Contrary to popular belief, most people don't achieve their dreams. Take, for example, Hollywood. Most people that depart for this smoggy stretch of California land do not, in fact, become famous actors and directors. Even those that do have to suffer first. Harrison Ford, as everyone knows, was working as a carpenter when he was hired for the role of Han Solo. What most people don't know is that during this stint of work, he bashed up his thumbs so badly with a hammer that they had to be replaced with robotic prostheses. George Lucas drew upon the horror of this real-life incident when he created the scene of Luke Skywalker losing his hand. It's ironic that Mark Hamill lost his real hand two days after shooting that scene in a bizarre Swiss Army Knife accident. However, in his case, they were able to clone a new one from Carrie Fisher's shed hair follicles, and Hamill's body didn't reject it because she really is his sister.

In more modern times, Russell Crowe had to work for seven years as a cheese slave before it occurred to someone that a hunky Australian git would make a good Roman general. In his private diary, which I hired ninja squirrels to steal, he still reminisces fondly of the days when rich widows would pay him well to drizzle molten mozzarella on his rock-hard abs.

He's not the only Australian in show business, however. Paul Hogan, beloved portrayer of Crocodile Dundee, met with intense racism in his early days as an actor due to being an Australian Aborigine. He purchased a skin-whitening treatment from Michael Jackson, and next thing you know, he was g'day mating all over the place.

The only other famous Australian is Yahoo Serious, whose real name is Bozo Profound. You haven't heard much from him of late because Yahoo! Search successfully contested the name and they now own his body. Rumor has it they sold his organs on the black market in Thailand, so it's possible that kidney your aunt got last year has been in a major motion picture or two.

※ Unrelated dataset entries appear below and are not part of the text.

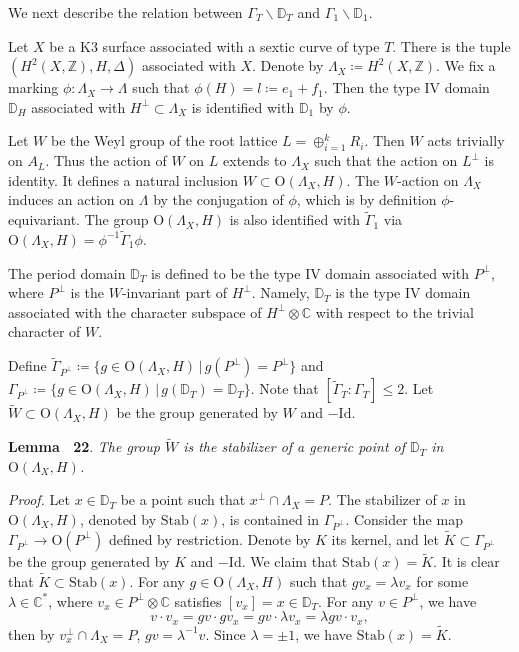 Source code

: \documentclass[
]{article}
\begin{document}
We next describe the relation between \(\Gamma_T\backslash\mathbb{D}_T\)
and \(\Gamma_1\backslash\mathbb{D}_1\).

Let \(X\) be a K3 surface associated with a sextic curve of type \(T\).
There is the tuple \((H^2(X,\mathbb{Z}),H,\Delta)\) associated with
\(X\). Denote by \(\Lambda_X\coloneqq H^2(X,\mathbb{Z})\). We fix a
marking \(\phi\colon \Lambda_X\to\Lambda\) such that
\(\phi(H)=l\coloneqq e_1+f_1\). Then the type IV domain \(\mathbb{D}_H\)
associated with \(H^\perp\subset \Lambda_X\) is identified with
\(\mathbb{D}_1\) by \(\phi\).

Let \(W\) be the Weyl group of the root lattice
\(L=\oplus_{i=1}^k R_i\). Then \(W\) acts trivially on \(A_L\). Thus the
action of \(W\) on \(L\) extends to \(\Lambda_X\) such that the action
on \(L^\perp\) is identity. It defines a natural inclusion
\(W\subset\mathrm{O}(\Lambda_X,H)\). The \(W\)-action on \(\Lambda_X\)
induces an action on \(\Lambda\) by the conjugation of \(\phi\), which
is by definition \(\phi\)-equivariant. The group
\(\mathrm{O}(\Lambda_X,H)\) is also identified with
\(\widetilde\Gamma_1\) via
\(\mathrm{O}(\Lambda_X,H) = \phi^{-1}\widetilde\Gamma_1\phi\).

The period domain \(\mathbb{D}_T\) is defined to be the type IV domain
associated with \(P^\perp\), where \(P^\perp\) is the \(W\)-invariant
part of \(H^{\perp}\). Namely, \(\mathbb{D}_T\) is the type IV domain
associated with the character subspace of \(H^\perp\otimes\mathbb{C}\)
with respect to the trivial character of \(W\).

Define
\(\widetilde\Gamma_{P^\perp}\coloneqq\{ g\in\mathrm{O}(\Lambda_X,H) \,\big|\, g(P^\perp)=P^\perp \}\)
and
\(\Gamma_{P^\perp}\coloneqq\{ g\in\mathrm{O}(\Lambda_X,H) \,\big|\, g(\mathbb{D}_T)=\mathbb{D}_T \}\).
Note that \([\widetilde{\Gamma}_T:\Gamma_T]\le 2\). Let
\(\widetilde{W}\subset\mathrm{O}(\Lambda_X,H)\) be the group generated
by \(W\) and \(-\mathrm{Id}\).

\textbf{Lemma~ 22}. \emph{\label{lem: Stab(x) = W} The group
\(\widetilde{W}\) is the stabilizer of a generic point of
\(\mathbb{D}_T\) in \(\mathrm{O}(\Lambda_X,H)\).}

\emph{Proof.} Let \(x\in\mathbb{D}_T\) be a point such that
\(x^\perp\cap\Lambda_X=P\). The stabilizer of \(x\) in
\(\mathrm{O}(\Lambda_X,H)\), denoted by \(\mathrm{Stab}(x)\), is
contained in \(\Gamma_{P^\perp}\). Consider the map
\(\Gamma_{P^\perp}\to\mathrm{O}(P^\perp)\) defined by restriction.
Denote by \(K\) its kernel, and let
\(\widetilde{K}\subset\Gamma_{P^\perp}\) be the group generated by \(K\)
and \(-\mathrm{Id}\). We claim that \(\mathrm{Stab}(x)=\widetilde{K}\).
It is clear that \(\widetilde{K}\subset\mathrm{Stab}(x)\). For any
\(g\in\mathrm{O}(\Lambda_X,H)\) such that \(g v_x=\lambda v_x\) for some
\(\lambda\in\mathbb{C}^*\), where \(v_x\in P^\perp\otimes\mathbb{C}\)
satisfies \([v_x]=x\in\mathbb{D}_T\). For any \(v\in P^\perp\), we have
\[v\cdot v_x = g v\cdot g v_x = g v\cdot \lambda v_x = \lambda g v\cdot v_x,\]
then by \(v_x^\perp\cap\Lambda_X=P\), \(g v=\lambda^{-1}v\). Since
\(\lambda=\pm1\), we have \(\mathrm{Stab}(x)=\widetilde{K}\).
\end{document}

Many people think Mel Gibson is Australian. He's not. He's Austrian, but he does a much better job of covering up the accent than the current governor of California does. The "Mel" is short for Melanin. He's an Austrian Aborigine, and suffered similarly to Paul Hogan, who is no relation to Hulk Hogan. Hulk Hogan is actually a clone grown from Pancho Villa's mustache, fragments of which were embedded in the death mask taken of his face shortly after he ceased living (hence the name "death mask'). Most major wrestling figures are cloned from the facial hair of great historical leaders. I think next year they're introducing The Proletariat and The Means of Production, a pair of tag-teaming twins grown from Karl Marx's beard and eyebrows, respectively.

Speaking of the Marx Brothers, Groucho is proof of the phenomenon formerly seen only in Japan (and documented in their precious graphical works known as manga, which is Italian for "to eat", due to the edible rice paper on which early such comics were printed) wherein very aged humans shrink to about three feet in height and turn green. After this happened to him, he could only get a job on Sesame Street and was forced to live in a trash can. Another example of this anti-growth spurt is Yoda, bringing us back to the beginning, indicating that we are in fact at the end.